* **WHAT TO DO**
Line by line, set down all the data below exactly, omitting any picture.

-----

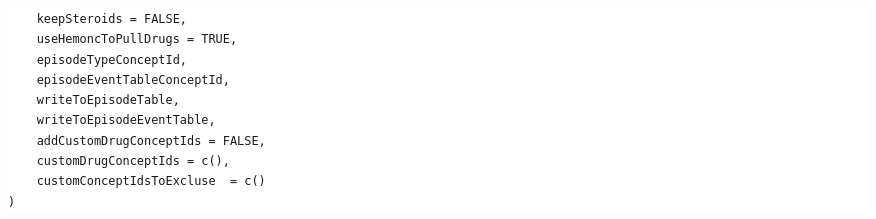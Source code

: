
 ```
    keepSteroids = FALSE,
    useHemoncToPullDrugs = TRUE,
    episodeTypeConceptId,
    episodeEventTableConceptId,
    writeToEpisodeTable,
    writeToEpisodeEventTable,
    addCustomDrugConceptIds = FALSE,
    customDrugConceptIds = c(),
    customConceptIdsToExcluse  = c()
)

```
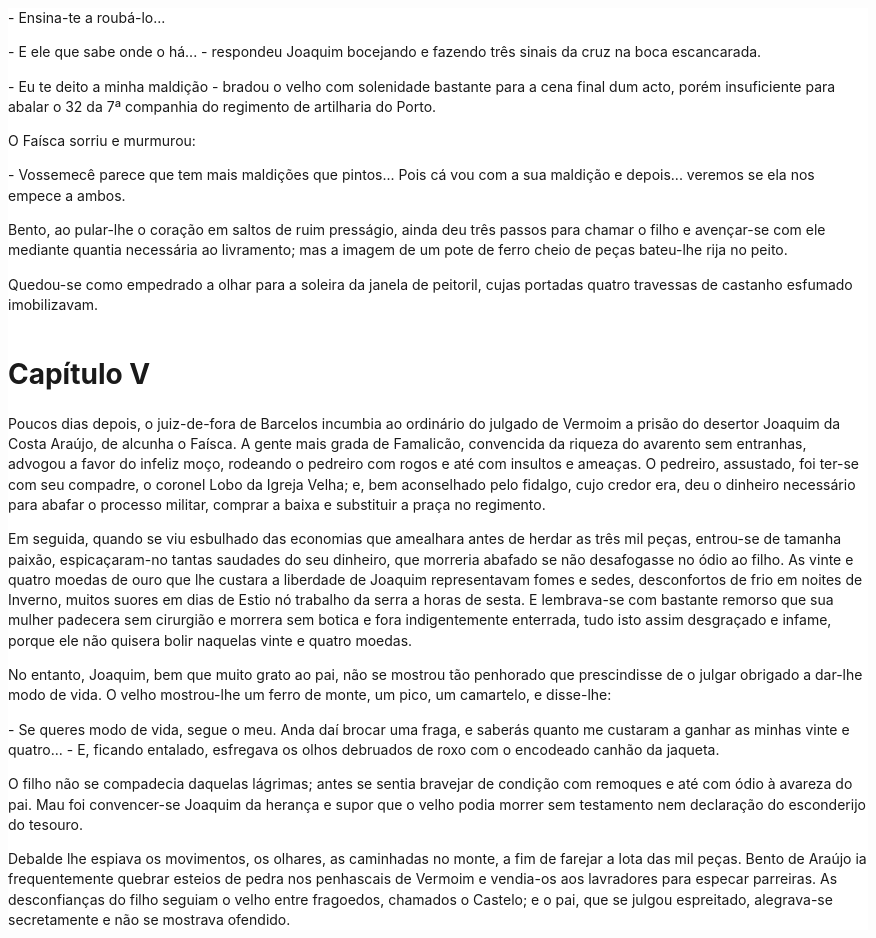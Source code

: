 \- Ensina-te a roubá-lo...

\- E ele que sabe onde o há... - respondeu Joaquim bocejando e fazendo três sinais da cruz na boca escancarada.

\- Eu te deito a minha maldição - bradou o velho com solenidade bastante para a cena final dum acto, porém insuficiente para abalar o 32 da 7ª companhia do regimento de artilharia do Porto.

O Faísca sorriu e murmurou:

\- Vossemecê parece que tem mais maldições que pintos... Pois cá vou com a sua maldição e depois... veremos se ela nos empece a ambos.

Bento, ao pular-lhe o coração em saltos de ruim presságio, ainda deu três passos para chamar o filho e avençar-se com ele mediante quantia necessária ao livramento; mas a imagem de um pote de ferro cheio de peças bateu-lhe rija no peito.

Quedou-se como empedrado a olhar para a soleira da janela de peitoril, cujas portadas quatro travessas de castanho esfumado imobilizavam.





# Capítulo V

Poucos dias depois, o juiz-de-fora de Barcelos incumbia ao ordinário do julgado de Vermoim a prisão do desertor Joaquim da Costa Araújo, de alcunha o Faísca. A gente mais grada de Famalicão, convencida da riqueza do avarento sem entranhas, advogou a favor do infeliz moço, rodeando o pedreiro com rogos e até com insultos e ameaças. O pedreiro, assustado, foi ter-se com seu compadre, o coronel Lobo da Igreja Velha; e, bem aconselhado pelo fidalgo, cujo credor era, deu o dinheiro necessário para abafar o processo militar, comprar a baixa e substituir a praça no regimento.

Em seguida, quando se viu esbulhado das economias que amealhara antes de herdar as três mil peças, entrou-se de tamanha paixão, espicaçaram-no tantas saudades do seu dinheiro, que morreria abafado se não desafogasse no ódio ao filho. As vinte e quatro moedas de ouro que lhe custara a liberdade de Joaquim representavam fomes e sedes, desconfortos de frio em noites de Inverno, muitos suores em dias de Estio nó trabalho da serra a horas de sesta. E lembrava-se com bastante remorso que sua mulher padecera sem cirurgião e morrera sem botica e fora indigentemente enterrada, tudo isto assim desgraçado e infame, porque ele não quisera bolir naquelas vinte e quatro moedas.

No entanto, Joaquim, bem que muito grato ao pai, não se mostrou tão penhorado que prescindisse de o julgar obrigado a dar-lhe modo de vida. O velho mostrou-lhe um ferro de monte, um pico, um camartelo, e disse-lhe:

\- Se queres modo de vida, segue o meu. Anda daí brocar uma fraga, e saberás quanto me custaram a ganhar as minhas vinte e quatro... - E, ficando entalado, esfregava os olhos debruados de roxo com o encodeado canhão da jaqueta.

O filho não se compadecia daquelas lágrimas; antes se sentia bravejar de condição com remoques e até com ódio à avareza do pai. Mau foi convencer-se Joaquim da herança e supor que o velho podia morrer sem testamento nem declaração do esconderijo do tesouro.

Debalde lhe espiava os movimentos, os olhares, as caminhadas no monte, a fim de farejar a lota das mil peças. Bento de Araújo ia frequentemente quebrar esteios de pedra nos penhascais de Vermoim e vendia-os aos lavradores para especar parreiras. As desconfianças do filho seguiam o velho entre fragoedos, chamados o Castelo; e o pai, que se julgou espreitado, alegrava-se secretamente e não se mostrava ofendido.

-----

* **FINISHED EXERCISE**
Source code

:
 ```
    keepSteroids = FALSE,
    useHemoncToPullDrugs = TRUE,
    episodeTypeConceptId,
    episodeEventTableConceptId,
    writeToEpisodeTable,
    writeToEpisodeEventTable,
    addCustomDrugConceptIds = FALSE,
    customDrugConceptIds = c(),
    customConceptIdsToExcluse  = c()
)

```
Source code

: \- Ensina-te a roubá-lo...

\- E ele que sabe onde o há... - respondeu Joaquim bocejando e fazendo três sinais da cruz na boca escancarada.

\- Eu te deito a minha maldição - bradou o velho com solenidade bastante para a cena final dum acto, porém insuficiente para abalar o 32 da 7ª companhia do regimento de artilharia do Porto.

O Faísca sorriu e murmurou:

\- Vossemecê parece que tem mais maldições que pintos... Pois cá vou com a sua maldição e depois... veremos se ela nos empece a ambos.

Bento, ao pular-lhe o coração em saltos de ruim presságio, ainda deu três passos para chamar o filho e avençar-se com ele mediante quantia necessária ao livramento; mas a imagem de um pote de ferro cheio de peças bateu-lhe rija no peito.

Quedou-se como empedrado a olhar para a soleira da janela de peitoril, cujas portadas quatro travessas de castanho esfumado imobilizavam.





# Capítulo V

Poucos dias depois, o juiz-de-fora de Barcelos incumbia ao ordinário do julgado de Vermoim a prisão do desertor Joaquim da Costa Araújo, de alcunha o Faísca. A gente mais grada de Famalicão, convencida da riqueza do avarento sem entranhas, advogou a favor do infeliz moço, rodeando o pedreiro com rogos e até com insultos e ameaças. O pedreiro, assustado, foi ter-se com seu compadre, o coronel Lobo da Igreja Velha; e, bem aconselhado pelo fidalgo, cujo credor era, deu o dinheiro necessário para abafar o processo militar, comprar a baixa e substituir a praça no regimento.

Em seguida, quando se viu esbulhado das economias que amealhara antes de herdar as três mil peças, entrou-se de tamanha paixão, espicaçaram-no tantas saudades do seu dinheiro, que morreria abafado se não desafogasse no ódio ao filho. As vinte e quatro moedas de ouro que lhe custara a liberdade de Joaquim representavam fomes e sedes, desconfortos de frio em noites de Inverno, muitos suores em dias de Estio nó trabalho da serra a horas de sesta. E lembrava-se com bastante remorso que sua mulher padecera sem cirurgião e morrera sem botica e fora indigentemente enterrada, tudo isto assim desgraçado e infame, porque ele não quisera bolir naquelas vinte e quatro moedas.

No entanto, Joaquim, bem que muito grato ao pai, não se mostrou tão penhorado que prescindisse de o julgar obrigado a dar-lhe modo de vida. O velho mostrou-lhe um ferro de monte, um pico, um camartelo, e disse-lhe:

\- Se queres modo de vida, segue o meu. Anda daí brocar uma fraga, e saberás quanto me custaram a ganhar as minhas vinte e quatro... - E, ficando entalado, esfregava os olhos debruados de roxo com o encodeado canhão da jaqueta.

O filho não se compadecia daquelas lágrimas; antes se sentia bravejar de condição com remoques e até com ódio à avareza do pai. Mau foi convencer-se Joaquim da herança e supor que o velho podia morrer sem testamento nem declaração do esconderijo do tesouro.

Debalde lhe espiava os movimentos, os olhares, as caminhadas no monte, a fim de farejar a lota das mil peças. Bento de Araújo ia frequentemente quebrar esteios de pedra nos penhascais de Vermoim e vendia-os aos lavradores para especar parreiras. As desconfianças do filho seguiam o velho entre fragoedos, chamados o Castelo; e o pai, que se julgou espreitado, alegrava-se secretamente e não se mostrava ofendido.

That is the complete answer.